The challenge for the author is: How do you fill in the gaps, especially when so much time has passed? And how do you decipher that when your characters and sources use seasons and landscape, instead of time and numbers, to remember when and where things happened? Doris addressed some of these conundrums by relying on an amalgam of official documentation, as well as the memories of her own family members. She took the skeletons of facts from the archive – dates, locations – and then fleshed them out with memories, anecdotes and recollections. She then added further colour by imagining what characters might feel and how they might react. This is the craft of the writer who chooses to tell a family history as a story.

I think of Doris so meticulously researching her story, using the skills that she went to university to learn, knowing that it was the quintessential tale to speak across generations and cultures about the cruelty, impact and legacy of the policy of removing Aboriginal children from their families. I think of how insular and introverted the atmosphere is in libraries – even more so in archives – where you breathe in the dust and the smell of slow-rotting paper. There are so many clues to the stolen lives of Aboriginal people in those archives.

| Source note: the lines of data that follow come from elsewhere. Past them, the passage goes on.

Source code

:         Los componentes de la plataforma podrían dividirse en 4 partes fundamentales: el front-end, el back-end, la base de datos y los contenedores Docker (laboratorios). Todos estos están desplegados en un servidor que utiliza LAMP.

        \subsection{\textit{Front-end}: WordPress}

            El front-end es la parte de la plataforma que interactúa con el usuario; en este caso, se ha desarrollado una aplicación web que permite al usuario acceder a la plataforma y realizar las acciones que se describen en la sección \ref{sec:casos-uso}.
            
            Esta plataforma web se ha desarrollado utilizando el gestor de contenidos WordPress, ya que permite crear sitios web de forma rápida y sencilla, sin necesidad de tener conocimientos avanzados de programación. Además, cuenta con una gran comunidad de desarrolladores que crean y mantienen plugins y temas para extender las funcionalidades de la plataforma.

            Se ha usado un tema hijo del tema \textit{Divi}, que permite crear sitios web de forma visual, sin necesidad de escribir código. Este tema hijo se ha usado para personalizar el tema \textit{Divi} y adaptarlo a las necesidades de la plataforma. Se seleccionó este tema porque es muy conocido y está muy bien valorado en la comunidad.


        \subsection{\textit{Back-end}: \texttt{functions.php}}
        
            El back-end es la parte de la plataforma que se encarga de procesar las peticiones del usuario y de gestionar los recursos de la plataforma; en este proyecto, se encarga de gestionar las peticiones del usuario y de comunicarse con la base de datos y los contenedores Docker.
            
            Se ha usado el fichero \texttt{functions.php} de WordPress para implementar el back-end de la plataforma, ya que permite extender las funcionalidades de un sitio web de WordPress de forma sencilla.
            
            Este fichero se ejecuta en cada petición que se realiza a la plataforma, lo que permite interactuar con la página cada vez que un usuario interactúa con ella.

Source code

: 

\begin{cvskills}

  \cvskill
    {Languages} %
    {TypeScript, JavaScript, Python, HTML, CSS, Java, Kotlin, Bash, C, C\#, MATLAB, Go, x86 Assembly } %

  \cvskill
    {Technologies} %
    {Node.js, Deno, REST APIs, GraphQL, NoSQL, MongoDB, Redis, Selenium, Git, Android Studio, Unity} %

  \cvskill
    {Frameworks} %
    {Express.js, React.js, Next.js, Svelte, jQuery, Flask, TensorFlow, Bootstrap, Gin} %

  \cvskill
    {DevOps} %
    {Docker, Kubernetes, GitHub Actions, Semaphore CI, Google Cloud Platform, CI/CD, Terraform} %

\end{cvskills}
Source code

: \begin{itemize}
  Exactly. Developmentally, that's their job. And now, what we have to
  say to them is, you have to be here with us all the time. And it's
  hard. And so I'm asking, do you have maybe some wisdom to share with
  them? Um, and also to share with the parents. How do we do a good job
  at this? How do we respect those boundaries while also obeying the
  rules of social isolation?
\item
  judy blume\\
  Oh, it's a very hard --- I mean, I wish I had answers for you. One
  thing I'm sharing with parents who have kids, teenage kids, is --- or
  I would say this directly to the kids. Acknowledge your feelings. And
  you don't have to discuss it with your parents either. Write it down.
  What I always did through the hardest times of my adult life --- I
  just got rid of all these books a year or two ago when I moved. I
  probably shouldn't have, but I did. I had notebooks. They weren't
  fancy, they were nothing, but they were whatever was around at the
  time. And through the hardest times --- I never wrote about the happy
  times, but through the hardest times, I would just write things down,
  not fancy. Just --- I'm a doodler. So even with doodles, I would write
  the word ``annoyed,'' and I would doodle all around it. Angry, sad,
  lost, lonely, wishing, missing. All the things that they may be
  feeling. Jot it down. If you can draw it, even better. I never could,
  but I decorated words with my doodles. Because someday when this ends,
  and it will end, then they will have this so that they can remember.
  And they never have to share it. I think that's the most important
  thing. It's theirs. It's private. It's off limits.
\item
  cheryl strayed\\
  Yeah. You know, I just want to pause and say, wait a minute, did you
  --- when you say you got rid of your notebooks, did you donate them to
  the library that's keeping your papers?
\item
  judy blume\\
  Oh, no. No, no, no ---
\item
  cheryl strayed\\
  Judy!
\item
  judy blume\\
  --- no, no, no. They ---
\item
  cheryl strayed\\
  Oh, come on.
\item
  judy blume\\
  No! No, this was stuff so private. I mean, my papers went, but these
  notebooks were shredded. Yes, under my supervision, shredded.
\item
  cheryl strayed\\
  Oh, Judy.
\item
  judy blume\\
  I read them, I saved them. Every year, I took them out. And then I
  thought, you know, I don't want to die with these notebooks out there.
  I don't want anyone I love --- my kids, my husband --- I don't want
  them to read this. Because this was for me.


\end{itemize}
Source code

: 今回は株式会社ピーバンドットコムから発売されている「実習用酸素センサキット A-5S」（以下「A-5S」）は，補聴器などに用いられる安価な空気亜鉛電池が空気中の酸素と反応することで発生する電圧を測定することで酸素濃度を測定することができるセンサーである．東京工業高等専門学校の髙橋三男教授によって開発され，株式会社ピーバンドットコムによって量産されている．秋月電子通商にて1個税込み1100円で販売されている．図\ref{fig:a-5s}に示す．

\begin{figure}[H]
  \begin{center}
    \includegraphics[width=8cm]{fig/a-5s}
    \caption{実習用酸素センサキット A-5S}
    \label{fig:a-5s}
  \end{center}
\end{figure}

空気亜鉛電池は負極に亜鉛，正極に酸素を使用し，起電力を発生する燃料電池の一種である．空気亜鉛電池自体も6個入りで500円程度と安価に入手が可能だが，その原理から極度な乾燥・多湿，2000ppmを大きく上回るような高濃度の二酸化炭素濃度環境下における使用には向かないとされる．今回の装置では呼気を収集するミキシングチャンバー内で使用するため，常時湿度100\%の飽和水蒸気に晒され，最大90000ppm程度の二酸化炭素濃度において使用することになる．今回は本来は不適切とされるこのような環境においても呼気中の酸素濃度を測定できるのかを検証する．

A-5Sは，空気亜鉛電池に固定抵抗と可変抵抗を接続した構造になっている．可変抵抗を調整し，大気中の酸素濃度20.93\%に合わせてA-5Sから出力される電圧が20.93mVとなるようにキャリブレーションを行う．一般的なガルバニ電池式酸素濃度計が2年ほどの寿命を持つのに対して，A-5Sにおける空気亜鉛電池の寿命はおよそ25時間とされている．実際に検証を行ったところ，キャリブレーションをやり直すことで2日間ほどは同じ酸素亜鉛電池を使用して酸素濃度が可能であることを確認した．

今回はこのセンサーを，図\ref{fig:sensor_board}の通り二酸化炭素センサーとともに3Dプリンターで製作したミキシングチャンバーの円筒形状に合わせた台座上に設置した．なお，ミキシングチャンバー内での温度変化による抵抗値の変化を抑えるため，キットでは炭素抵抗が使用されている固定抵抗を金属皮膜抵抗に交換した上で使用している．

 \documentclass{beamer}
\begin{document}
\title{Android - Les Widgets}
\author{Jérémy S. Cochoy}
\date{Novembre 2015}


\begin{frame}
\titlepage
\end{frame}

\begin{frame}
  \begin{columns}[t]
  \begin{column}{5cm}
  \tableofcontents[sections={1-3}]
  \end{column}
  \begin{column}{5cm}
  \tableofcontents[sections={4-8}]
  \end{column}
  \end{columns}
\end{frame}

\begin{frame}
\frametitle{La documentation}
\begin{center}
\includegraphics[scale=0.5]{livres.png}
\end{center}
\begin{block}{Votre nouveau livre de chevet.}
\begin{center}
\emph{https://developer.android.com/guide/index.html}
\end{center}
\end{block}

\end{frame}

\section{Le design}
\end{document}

In an ABC radio interview, Doris said that the cruellest thing she ever did was to accuse her mother of giving her away. It took her many years to accept her mother’s account of what happened to her, to change the narrative that had been drummed into her head that her mother hadn’t wanted her. Whatever her deep regrets about her relationship with her mother, she spent much time atoning for it by telling the story of Molly’s own journey.

When I see how Doris lovingly crafted her story in Follow the Rabbit-proof Fence, I am reminded again about the deep regret she had for the flash of unintended cruelty she showed to her mother. When I sit down to write, I do it because I want to tell a story, but I rarely do it just to entertain. I think most writers are like that. We also write to teach, to learn, to heal, to grow, to resolve. These might sound like clichés but they are nevertheless true. And I like to read Follow the Rabbit-proof Fence in the same way, as a love letter to a mother, a way of walking in her shoes.

In this way, Follow the Rabbit-proof Fence is a meditation on the cultural clashes of two worlds, where forced assimilation is just one of the very powerful forces at play. The book asks the reader to step into the shoes of the heroines and take that long journey – across a continent and across many decades – in order to see how central love of land and kinship ties are.